++++ DATASET ++++

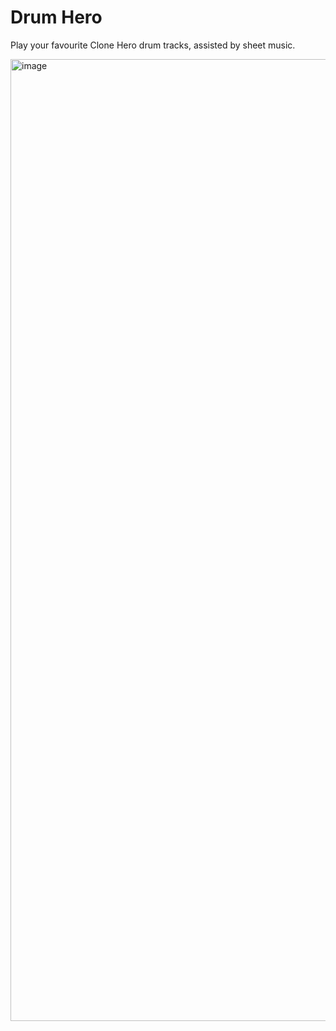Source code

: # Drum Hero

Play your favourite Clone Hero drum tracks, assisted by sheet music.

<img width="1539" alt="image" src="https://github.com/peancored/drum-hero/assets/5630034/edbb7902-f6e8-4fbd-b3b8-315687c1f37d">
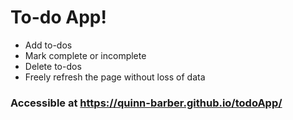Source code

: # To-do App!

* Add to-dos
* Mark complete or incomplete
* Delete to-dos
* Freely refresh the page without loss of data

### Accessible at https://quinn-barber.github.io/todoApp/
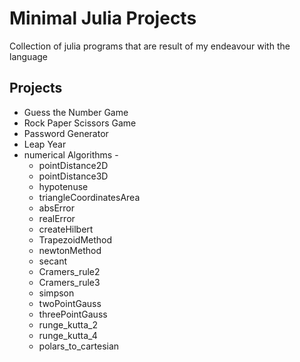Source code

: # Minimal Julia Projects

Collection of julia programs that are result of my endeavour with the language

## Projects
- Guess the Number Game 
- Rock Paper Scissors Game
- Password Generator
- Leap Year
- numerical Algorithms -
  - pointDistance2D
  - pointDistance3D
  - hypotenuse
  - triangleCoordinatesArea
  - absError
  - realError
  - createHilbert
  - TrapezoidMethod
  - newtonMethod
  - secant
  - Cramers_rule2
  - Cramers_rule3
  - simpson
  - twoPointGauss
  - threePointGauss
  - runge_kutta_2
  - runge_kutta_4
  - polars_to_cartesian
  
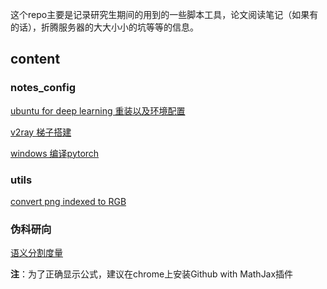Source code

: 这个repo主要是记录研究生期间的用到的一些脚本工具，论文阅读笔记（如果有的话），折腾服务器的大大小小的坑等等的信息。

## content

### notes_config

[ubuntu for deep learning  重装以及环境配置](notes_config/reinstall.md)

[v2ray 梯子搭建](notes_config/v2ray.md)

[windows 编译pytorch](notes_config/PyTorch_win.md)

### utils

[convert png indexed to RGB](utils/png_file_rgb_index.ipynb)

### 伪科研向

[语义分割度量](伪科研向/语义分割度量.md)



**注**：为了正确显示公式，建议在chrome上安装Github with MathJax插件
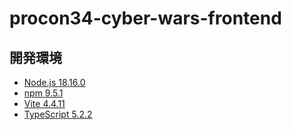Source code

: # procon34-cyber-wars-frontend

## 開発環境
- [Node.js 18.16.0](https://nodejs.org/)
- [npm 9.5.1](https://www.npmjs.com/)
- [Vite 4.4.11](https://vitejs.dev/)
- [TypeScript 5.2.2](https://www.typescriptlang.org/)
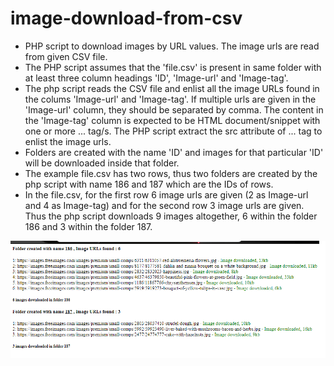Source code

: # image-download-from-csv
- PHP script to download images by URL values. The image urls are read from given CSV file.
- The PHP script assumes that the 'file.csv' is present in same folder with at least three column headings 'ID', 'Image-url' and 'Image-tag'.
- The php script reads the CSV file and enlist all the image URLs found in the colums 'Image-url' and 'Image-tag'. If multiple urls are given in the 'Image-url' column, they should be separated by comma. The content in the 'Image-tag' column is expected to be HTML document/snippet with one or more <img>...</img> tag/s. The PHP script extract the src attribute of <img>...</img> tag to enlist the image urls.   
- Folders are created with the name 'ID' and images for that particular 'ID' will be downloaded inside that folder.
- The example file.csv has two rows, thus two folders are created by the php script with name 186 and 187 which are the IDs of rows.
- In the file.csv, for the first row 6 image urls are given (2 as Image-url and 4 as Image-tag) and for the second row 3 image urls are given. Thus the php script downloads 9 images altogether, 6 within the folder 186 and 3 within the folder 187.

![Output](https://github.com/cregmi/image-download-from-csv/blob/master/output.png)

++++

Set every record down again verbatim, without pictures.

ANSWER TO THE EXERCISE:
Source code

: # Drum Hero

Play your favourite Clone Hero drum tracks, assisted by sheet music.

<img width="1539" alt="image" src="https://github.com/peancored/drum-hero/assets/5630034/edbb7902-f6e8-4fbd-b3b8-315687c1f37d">
Source code

: # To-do App!

* Add to-dos
* Mark complete or incomplete
* Delete to-dos
* Freely refresh the page without loss of data

### Accessible at https://quinn-barber.github.io/todoApp/
Source code

: # Minimal Julia Projects

Collection of julia programs that are result of my endeavour with the language

## Projects
- Guess the Number Game 
- Rock Paper Scissors Game
- Password Generator
- Leap Year
- numerical Algorithms -
  - pointDistance2D
  - pointDistance3D
  - hypotenuse
  - triangleCoordinatesArea
  - absError
  - realError
  - createHilbert
  - TrapezoidMethod
  - newtonMethod
  - secant
  - Cramers_rule2
  - Cramers_rule3
  - simpson
  - twoPointGauss
  - threePointGauss
  - runge_kutta_2
  - runge_kutta_4
  - polars_to_cartesian
  
Source code

: 这个repo主要是记录研究生期间的用到的一些脚本工具，论文阅读笔记（如果有的话），折腾服务器的大大小小的坑等等的信息。

## content

### notes_config

[ubuntu for deep learning  重装以及环境配置](notes_config/reinstall.md)

[v2ray 梯子搭建](notes_config/v2ray.md)

[windows 编译pytorch](notes_config/PyTorch_win.md)

### utils

[convert png indexed to RGB](utils/png_file_rgb_index.ipynb)

### 伪科研向

[语义分割度量](伪科研向/语义分割度量.md)



**注**：为了正确显示公式，建议在chrome上安装Github with MathJax插件
Source code

: # procon34-cyber-wars-frontend

## 開発環境
- [Node.js 18.16.0](https://nodejs.org/)
- [npm 9.5.1](https://www.npmjs.com/)
- [Vite 4.4.11](https://vitejs.dev/)
- [TypeScript 5.2.2](https://www.typescriptlang.org/)
Source code

: # image-download-from-csv
- PHP script to download images by URL values. The image urls are read from given CSV file.
- The PHP script assumes that the 'file.csv' is present in same folder with at least three column headings 'ID', 'Image-url' and 'Image-tag'.
- The php script reads the CSV file and enlist all the image URLs found in the colums 'Image-url' and 'Image-tag'. If multiple urls are given in the 'Image-url' column, they should be separated by comma. The content in the 'Image-tag' column is expected to be HTML document/snippet with one or more <img>...</img> tag/s. The PHP script extract the src attribute of <img>...</img> tag to enlist the image urls.   
- Folders are created with the name 'ID' and images for that particular 'ID' will be downloaded inside that folder.
- The example file.csv has two rows, thus two folders are created by the php script with name 186 and 187 which are the IDs of rows.
- In the file.csv, for the first row 6 image urls are given (2 as Image-url and 4 as Image-tag) and for the second row 3 image urls are given. Thus the php script downloads 9 images altogether, 6 within the folder 186 and 3 within the folder 187.

![Output](https://github.com/cregmi/image-download-from-csv/blob/master/output.png)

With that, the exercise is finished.